2023 disappearance of Belgian hiker in Australia

Celine Cremer (13 June 1992 – c. June 2023) was a Belgian hiker who went missing while bushwalking near Philosopher Falls, near Waratah in north-west Tasmania, Australia, in June 2023. More than two years after police searches officially ended, a private search party formed in a joint effort between Cremer's family and YouTuber Rob Parsons discovered Cremer's cell phone, which led to other items believed to belong to her. A volunteer searcher found human remains believed to be that of Cremer on 28 January 2026; additional remains and Cremer's car keys were found by police the following week in the Arthur River. The remains were provisionally identified as Cremer's on 27 February.

== Background and disappearance ==
Cremer had been living in Tasmania for six months, intending to relocate to Victoria the same week she disappeared. She was last seen on 17 June 2023, in Waratah, Tasmania.
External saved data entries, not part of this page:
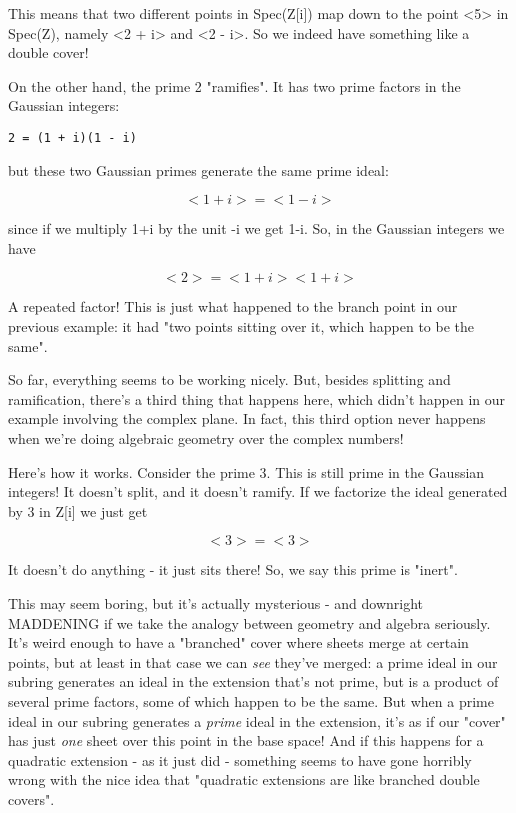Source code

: This means that two different points in Spec(Z[i]) map down to the
point <5> in Spec(Z), namely <2 + i> and <2 - i>.  
So we indeed have
something like a double cover!

On the other hand, the prime 2 "ramifies".  It has two prime 
factors in the Gaussian integers:

\begin{verbatim}
2 = (1 + i)(1 - i)
\end{verbatim}
    
but these two Gaussian primes generate the same prime ideal:

$$
<1 + i> = <1 - i>
$$
    

since if we multiply 1+i by the unit -i we get 1-i.  So, in the 
Gaussian integers we have

$$
<2> = <1 + i> <1 + i>
$$
    

A repeated factor!  This is just what happened to the branch point in 
our previous example: it had "two points sitting over it, which happen 
to be the same".  

So far, everything seems to be working nicely.  But, besides splitting 
and ramification, there's a third thing that happens here, which didn't 
happen in our example involving the complex plane.  In fact, this third 
option never happens when we're doing algebraic geometry over the complex 
numbers!  

Here's how it works.  Consider the prime 3.  This is still prime in the
Gaussian integers!  It doesn't split, and it doesn't ramify.  If we
factorize the ideal generated by 3 in Z[i] we just get

$$
<3> = <3>
$$
    

It doesn't do anything - it just sits there!
So, we say this prime is "inert".

This may seem boring, but it's actually mysterious - and downright 
MADDENING if we take the analogy between geometry and algebra seriously.
It's weird enough to have a "branched" cover where sheets merge at 
certain points, but at least in that case we can \emph{see} they've merged:
a prime ideal in our subring generates an ideal in the extension that's 
not prime, but is a product of several prime factors, some of which 
happen to be the same.  But when a prime ideal in our subring generates 
a \emph{prime}
ideal in the extension, it's as if our "cover" has just \emph{one}
sheet over this point in the base space!   And if this happens for a 
quadratic extension - as it just did - something seems to have gone 
horribly wrong with the nice idea that "quadratic extensions are like 
branched double covers".

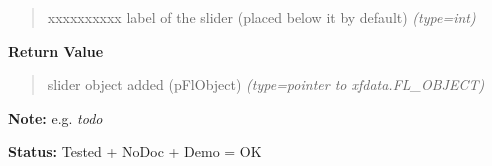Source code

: \begin{boxedminipage}{\funcwidth}
\begin{quote}
\begin{Ventry}{xxxxxxxxxx}
label of the slider (placed below it by default)
            {\it (type=int)}

        \end{Ventry}

      \end{quote}

      \textbf{Return Value}
    \vspace{-1ex}

      \begin{quote}

slider object added (pFlObject)
      {\it (type=pointer to xfdata.FL\_OBJECT)}

      \end{quote}

\textbf{Note:} 
e.g. \emph{todo}


\textbf{Status:} 
Tested + NoDoc + Demo = OK


    \end{boxedminipage}

    \label{xformslib:flslider:fl_add_valslider}

    \vspace{0.5ex}


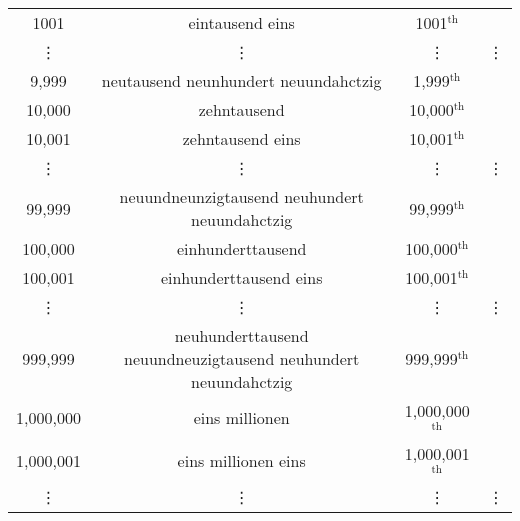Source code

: \begin{tabular}{cccc}
	1001&eintausend eins&1001$^{\text{th}}$&\\
	\vdots&\vdots&\vdots&\vdots\\
	9,999&neutausend neunhundert neuundahctzig&1,999$^{\text{th}}$&\\
	10,000&zehntausend&10,000$^{\text{th}}$&\\
	10,001&zehntausend eins&10,001$^{\text{th}}$&\\
	\vdots&\vdots&\vdots&\vdots\\
	99,999& neuundneunzigtausend neuhundert neuundahctzig&99,999$^{\text{th}}$&\\
	100,000&einhunderttausend&100,000$^{\text{th}}$&\\
	100,001&einhunderttausend eins&100,001$^{\text{th}}$&\\
	\vdots&\vdots&\vdots&\vdots\\
	999,999&neuhunderttausend neuundneuzigtausend neuhundert neuundahctzig&999,999$^{\text{th}}$&\\
	1,000,000&eins millionen&1,000,000$^{\text{th}}$&\\
   1,000,001&eins millionen eins&1,000,001$^{\text{th}}$&\\
	\vdots&\vdots&\vdots&\vdots
\end{tabular}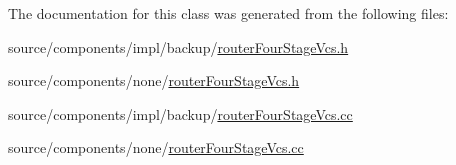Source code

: The documentation for this class was generated from the following files:\begin{CompactItemize}
\item 
source/components/impl/backup/\hyperlink{impl_2backup_2routerFourStageVcs_8h}{routerFourStageVcs.h}\item 
source/components/none/\hyperlink{none_2routerFourStageVcs_8h}{routerFourStageVcs.h}\item 
source/components/impl/backup/\hyperlink{impl_2backup_2routerFourStageVcs_8cc}{routerFourStageVcs.cc}\item 
source/components/none/\hyperlink{none_2routerFourStageVcs_8cc}{routerFourStageVcs.cc}\end{CompactItemize}
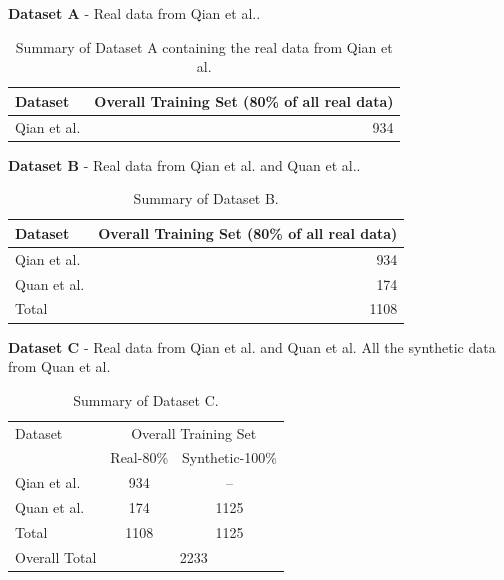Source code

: \documentclass[11pt]{ociamthesis}  %
\begin{document}
\textbf{Dataset A} - Real data from Qian et al.\cite{qian2018attentive}.
\begin{table}[ht]
    \centering
    \begin{tabular}{@{}l r@{}}
        \toprule
        Dataset & Overall Training Set (80\% of all real data) \\
        \midrule
        Qian et al. & 934 \\
        \bottomrule
    \end{tabular}
    \caption{Summary of Dataset A containing the real data from Qian et al.}
    \label{table:dataset_a}
\end{table}


\textbf{Dataset B} - Real data from Qian et al. and Quan et al.\cite{quan2021removing}.
\begin{table}[ht]
    \centering
    \begin{tabular}{@{}l r@{}}
        \toprule
        Dataset & Overall Training Set (80\% of all real data) \\
        \midrule
        Qian et al. & 934 \\
        Quan et al. & 174 \\
        \midrule
        Total & 1108 \\
        \bottomrule
    \end{tabular}
    \caption{Summary of Dataset B.}
    \label{table:dataset_b}
\end{table}

\textbf{Dataset C} - Real data from Qian et al. and Quan et al. All the synthetic data from Quan et al. 
\begin{table}[ht]
    \centering
    \begin{tabular}{@{}l c c@{}}
        \toprule
        Dataset & \multicolumn{2}{c}{Overall Training Set} \\
        \cmidrule(lr){2-3}
                  & Real-80\% & Synthetic-100\% \\
        \midrule
        Qian et al. & 934  & --   \\
        Quan et al. & 174  & 1125 \\
        \midrule
        Total & 1108 & 1125 \\
        \midrule
        Overall Total & \multicolumn{2}{c}{2233} \\
        \bottomrule
    \end{tabular}
    \caption{Summary of Dataset C.}
    \label{table:dataset_c}
\end{table}
\end{document}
The initial search for her ended on 10 July 2023, after experts determined she could not have survived the inclement weather. Her white Honda CR-V was found near a trailhead at Philosopher Falls, a densely forested area around a river, on 27 June, and determined to have been there since 20 June. After the search was initially called off, one of Cremer's friends flew in from Belgium and joined the police with a cadaver dog for an additional search. The search was again suspended when the dog picked up no trace of Cremer. The search was extensive, involving professional search and rescue teams, drones, and helicopters.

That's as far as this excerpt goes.